NOTEYou should read this post.
I try to explain in a simple way how text-to-image models generate images.
This help you to understand how the things work in ComfyUI.
Table of Contents
- Table of Contents
- Pony Diffusion
- Checkpoints
- Latent Diffusion Models (LDMs)
- Contrastive Language–Image Pretraining (CLIP)
- ComfyUI
Pony Diffusion
is a base model (checkpoint) fine-tuned from Stable Diffusion to generate both SFW and NSFW images.
Checkpoints
Checkpoint (base model) is file that includes all the information needed to load and use.
So, it has the ability to generate images based on text prompts.
A checkpoint includes the trained components along with their configurations, such as:
- Latent Diffusion Model
- VAE (Variational Autoencoder)
- CLIP (Contrastive Language–Image Pretraining)
Latent Diffusion Models (LDMs)
To understand how Latent Diffusion Models (LDMs) generate images, we need to break the process down into two key concepts:
- Diffusion Process
- Latent Space
Diffusion Process
Machine learning method used in generative models to generate data.
It transforming simple random noise, through a series of iterative steps, into data (images).
The diffusion process involves two phases.
Forward Diffusion Process
In this phase, random noise is progressively added to an image step by step until it becomes completely unrecognizable (forward diffusion process).
During this process, neural networks are trained to predict the noise from the original image.

Reverse Diffusion Process
The trained Neural networks predict and remove the noise added during the forward process.
Starting with a noisy image, the model removes noise step by step to reconstruct a clear image.
That’s why this process is called the reverse diffusion process.
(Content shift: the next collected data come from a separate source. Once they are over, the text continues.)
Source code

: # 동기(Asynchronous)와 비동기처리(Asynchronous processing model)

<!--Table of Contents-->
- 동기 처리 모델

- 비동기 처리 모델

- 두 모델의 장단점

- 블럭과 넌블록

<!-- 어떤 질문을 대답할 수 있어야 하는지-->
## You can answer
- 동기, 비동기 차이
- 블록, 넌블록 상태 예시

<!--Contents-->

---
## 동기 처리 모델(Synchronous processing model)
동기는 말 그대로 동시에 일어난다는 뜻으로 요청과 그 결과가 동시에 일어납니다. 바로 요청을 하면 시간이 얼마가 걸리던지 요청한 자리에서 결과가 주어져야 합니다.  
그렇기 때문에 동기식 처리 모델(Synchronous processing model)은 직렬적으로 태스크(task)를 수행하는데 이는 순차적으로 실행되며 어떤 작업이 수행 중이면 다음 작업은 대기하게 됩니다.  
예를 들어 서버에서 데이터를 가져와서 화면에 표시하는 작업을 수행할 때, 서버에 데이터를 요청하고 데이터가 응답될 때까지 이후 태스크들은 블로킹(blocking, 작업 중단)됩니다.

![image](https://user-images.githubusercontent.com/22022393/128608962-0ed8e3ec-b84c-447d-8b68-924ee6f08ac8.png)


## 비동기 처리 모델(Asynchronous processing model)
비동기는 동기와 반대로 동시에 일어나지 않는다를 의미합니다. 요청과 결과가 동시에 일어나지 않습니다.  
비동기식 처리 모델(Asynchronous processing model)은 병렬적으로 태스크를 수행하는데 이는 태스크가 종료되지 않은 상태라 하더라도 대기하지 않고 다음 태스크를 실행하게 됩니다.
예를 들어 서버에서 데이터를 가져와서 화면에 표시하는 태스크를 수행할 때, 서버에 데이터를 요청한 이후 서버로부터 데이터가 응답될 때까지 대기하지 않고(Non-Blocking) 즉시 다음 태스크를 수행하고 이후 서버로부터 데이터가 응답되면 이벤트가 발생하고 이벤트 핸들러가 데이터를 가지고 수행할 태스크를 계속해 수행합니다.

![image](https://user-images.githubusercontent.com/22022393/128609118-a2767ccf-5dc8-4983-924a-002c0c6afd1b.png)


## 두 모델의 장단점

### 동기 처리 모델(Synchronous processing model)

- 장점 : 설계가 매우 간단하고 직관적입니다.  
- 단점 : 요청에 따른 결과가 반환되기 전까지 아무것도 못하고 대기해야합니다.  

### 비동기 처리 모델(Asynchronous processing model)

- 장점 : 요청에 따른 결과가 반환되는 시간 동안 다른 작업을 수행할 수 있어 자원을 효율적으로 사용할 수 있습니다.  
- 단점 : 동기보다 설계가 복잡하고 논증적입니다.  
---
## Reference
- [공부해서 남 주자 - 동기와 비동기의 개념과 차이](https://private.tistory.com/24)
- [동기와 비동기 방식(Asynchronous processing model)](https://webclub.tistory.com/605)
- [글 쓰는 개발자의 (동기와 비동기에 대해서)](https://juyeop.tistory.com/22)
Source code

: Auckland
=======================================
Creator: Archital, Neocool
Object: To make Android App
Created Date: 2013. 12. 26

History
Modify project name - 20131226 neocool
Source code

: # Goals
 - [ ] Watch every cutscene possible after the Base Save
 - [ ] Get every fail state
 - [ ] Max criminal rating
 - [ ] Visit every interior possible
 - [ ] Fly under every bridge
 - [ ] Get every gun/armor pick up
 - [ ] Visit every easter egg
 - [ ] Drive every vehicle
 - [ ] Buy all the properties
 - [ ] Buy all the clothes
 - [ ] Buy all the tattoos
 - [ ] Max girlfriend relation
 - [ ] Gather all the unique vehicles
The model tries to recover the original image it was trained on by systematically subtracting the noise.
Latent Space and VAE
When working with images, each pixel is represented as a number, encoding information.
For example, a 1024x1024 color image results in a 1024x1024x3 matrix of numbers, or 3,145,728 pixels to process for just one image.
Training on millions of such large images would take months or years with current hardware.
To address this, LDMs operate in a compressed “latent space” (reduced images) rather than directly on the raw pixel data.
What is Latent Space?
Latent space is a simplified version of the image that retains its essential features while discarding irrelevant details, such as background noise.
For example, in an image of a cat, latent space focuses on the cat’s shape and form rather than every individual pixel.
Variational Autoencoder (VAE)
Latent space is generated using a variational autoencoder. VAE is a neural network with an encoder-decoder architecture.
- The encoder compresses the image into its latent representation.
- The decoder can reconstruct the image from this representation.

Why Use Latent Space?
Working in latent space significantly reduces the computational burden, making the process faster and more efficient.
This optimization allows models like Stable Diffusion to generate high-quality images in seconds.
Contrastive Language–Image Pretraining (CLIP)
CLIP is a Neural Network model that links images and text by learning what parts of images correspond to certain words.
CLIP understands what you mean when you describe an image (e.g., “picture of a cat”) and helps guide the LDM to create an image that matches that description.
It’s like a translator between your text input and the model.
How CLIP works
- Text Tokenization: The input text (e.g., “picture of a cat”) is tokenized and converted into a text vector.
- Guiding Image Generation: This vector acts as a guide, influencing the image generation model to create an image that aligns with the text.

ComfyUI
How Things Work Together
CLIP
You type a description, e.g., “picture of a cat”
CLIP processes this text and translates it into a representation that matches the intended image.
This acts as a “guide” for the LDM.LDM
Begins with random noise in the latent space (compressed form).
It iteratively refines this noise into a latent image by following two signals:
CLIP guidance: Ensures the image aligns with the text.
Model knowledge: Provides artistic and structural details.VAE
Once the LDM finishes creating the latent image, the VAE decodes it into a high-resolution image.

Final Analogy
CLIP is like a translator who tells the artist what you want.
LDM is the artist sketching and refining the idea in a draft format.
VAE is the printer that turns the draft into a detailed, polished artwork.